本書『東の海神 西の滄海』は『十二国記シリーズ』の第三弾で、まず1994年6月に講談社X文庫から発刊され、また2012年12月には新潮文庫から養老孟司氏の解説まで入れて348頁で刊行された長編のファンタジー小説です。

雁国の延王尚隆と延麒六太の物語であり、幼い麒麟が、自分が何ものであるかも分からないでいるところから王を選び、その後も自分の決断の是非に悩む姿が描かれています。

 

東の海神 西の滄海』の簡単なあらすじ

 

延王尚隆と延麒六太が誓約を交わし、雁国に新王が即位して二十年。先王の圧政で荒廃した国は平穏を取り戻しつつある。そんな折、尚隆の政策に異を唱える者が、六太を拉致し謀反を起こす。望みは国家の平和か玉座の簒奪かー二人の男の理想は、はたしてどちらが民を安寧に導くのか。そして、血の穢れを忌み嫌う麒麟を巻き込んた争乱の行方は。(「BOOK」データベースより)

 

ひとりは蓬莱国の少年の話であり、応仁の乱の昔、父親に山中に捨てられ死にかけていた少年は、麒麟であるとして助けられ常世国で暮らすことになる。

ひとりは常世国の少年の話であって、やはり母親に捨てられさまよい見知らぬ里の男に崖から突き落とされたものの妖獣に庇護されでいた。

それから二十年が経ち、一人は麒麟として王を探し出し、一人はある男に仕えることになり、異なった立場で出会うこととなる。

 

東の海神 西の滄海』の感想

 

本書『東の海神 西の滄海』は雁国再興の物語です。

応仁の乱の頃、親に捨てられ死にかけた六太が自分が麒麟であることを知り、やはり蓬莱で暮らしていた小松尚隆という男を王として選び、この二人を中心に荒廃した雁国を立て直す新たな国造りの物語です。

ちなみに、ここで蓬莱国とは私たちが済むこの世界のことであり、常世国とは本『十二国記シリーズ』の舞台となる世界のことです。

 

延麒である六太は親に捨てられ死にかけていたときに常世国から迎えが来て麒麟として生きていたのですが、蓬莱で村上水軍に滅ぼされそうになっている小松氏の跡継ぎである尚隆を王として選び出します。

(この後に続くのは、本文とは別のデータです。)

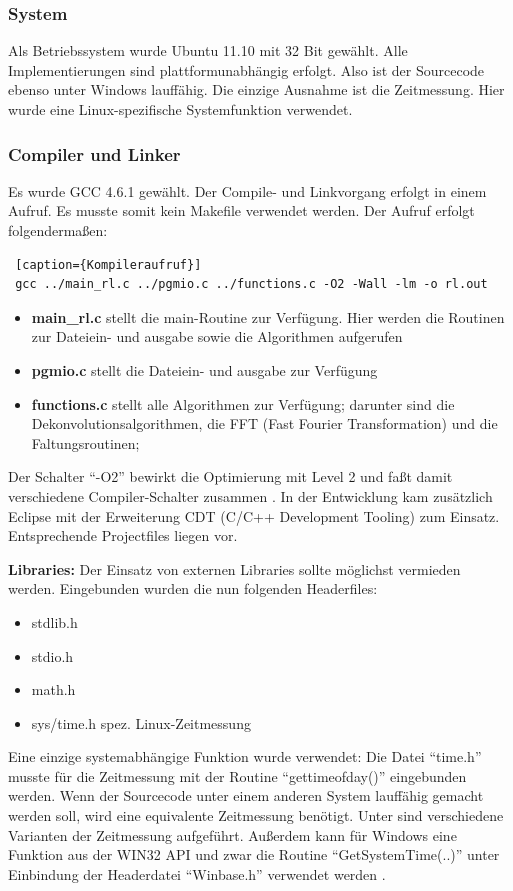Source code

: \documentclass[a4paper,12pt]{article}
\begin{document}
\subsubsection{System}
Als Betriebssystem wurde Ubuntu 11.10 mit 32 Bit gewählt. Alle Implementierungen
sind plattformunabhängig erfolgt. Also ist der Sourcecode ebenso unter Windows
lauffähig. Die einzige Ausnahme ist die Zeitmessung. Hier wurde eine
Linux-spezifische Systemfunktion verwendet.
\subsubsection{Compiler und Linker}
Es wurde GCC 4.6.1 gewählt. Der Compile- und Linkvorgang erfolgt in einem
Aufruf. Es musste somit kein Makefile verwendet werden.
Der Aufruf erfolgt folgendermaßen:
\begin{lstlisting} [caption={Kompileraufruf}]
 gcc ../main_rl.c ../pgmio.c ../functions.c -O2 -Wall -lm -o rl.out
\end{lstlisting}
\begin{itemize}
  \itemsep -1pt  
\item \textbf{main\_rl.c} stellt die main-Routine zur Verfügung. Hier werden die
Routinen zur Dateiein- und ausgabe sowie die Algorithmen aufgerufen
\item \textbf{pgmio.c} stellt die Dateiein- und ausgabe zur Verfügung
\item \textbf{functions.c} stellt alle Algorithmen zur Verfügung; darunter sind
die Dekonvolutions\-algorithmen, die FFT (Fast Fourier Transformation) und die
Faltungsroutinen;
\end{itemize}
Der Schalter "`-O2"' bewirkt die Optimierung mit Level 2 und faßt damit
verschiedene Compiler-Schalter zusammen \cite{gcc}.
In der Entwicklung kam zusätzlich Eclipse mit der Erweiterung CDT (C/C++
Development Tooling) zum Einsatz. Entsprechende Projectfiles liegen vor.

\textbf{Libraries:} Der Einsatz von externen Libraries sollte
möglichst vermieden werden. Eingebunden wurden die nun folgenden Headerfiles:
\begin{itemize} 
  \itemsep -1pt 
  \item stdlib.h
  \item	stdio.h
  \item	math.h
  \item sys/time.h spez. Linux-Zeitmessung
\end{itemize}
Eine einzige systemabhängige Funktion wurde verwendet:
Die Datei "`time.h"' musste für die Zeitmessung mit der Routine
"`gettimeofday()"' eingebunden werden. Wenn der Sourcecode unter einem anderen
System lauffähig gemacht werden soll, wird eine equivalente
Zeitmessung benötigt. Unter \cite{fastcode} sind verschiedene Varianten der
Zeitmessung aufgeführt. 
Außerdem kann für Windows eine Funktion aus
der WIN32 API und zwar die Routine "`GetSystemTime(..)"' unter Einbindung der
Headerdatei "`Winbase.h"' verwendet werden \cite{petzold}.
\end{document}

一方常世国では、六太に更夜という名前を貰った、六太と同じように親に捨てられ妖獣に育てられていた少年は、雁国の斡由に恩を感じ斡由に忠誠を尽くしていました。

本書『東の海神 西の滄海』自体はこの二人の話から始まっているのですが、この物語の実際は、麒麟である六太と六太が選んだ延王尚隆との国造りの物語です。

尚隆と六太とが、延王と延麒として先王の梟王の圧政のため荒れ果ててしまっている雁国を緑豊かな国として再生する姿が描かれています。

 

この新たな国造りを目指す二人の前に立ちふさがるのが、雁国元州候の倅である斡由と、彼に優しくしてもらい心酔している更夜というコンビです。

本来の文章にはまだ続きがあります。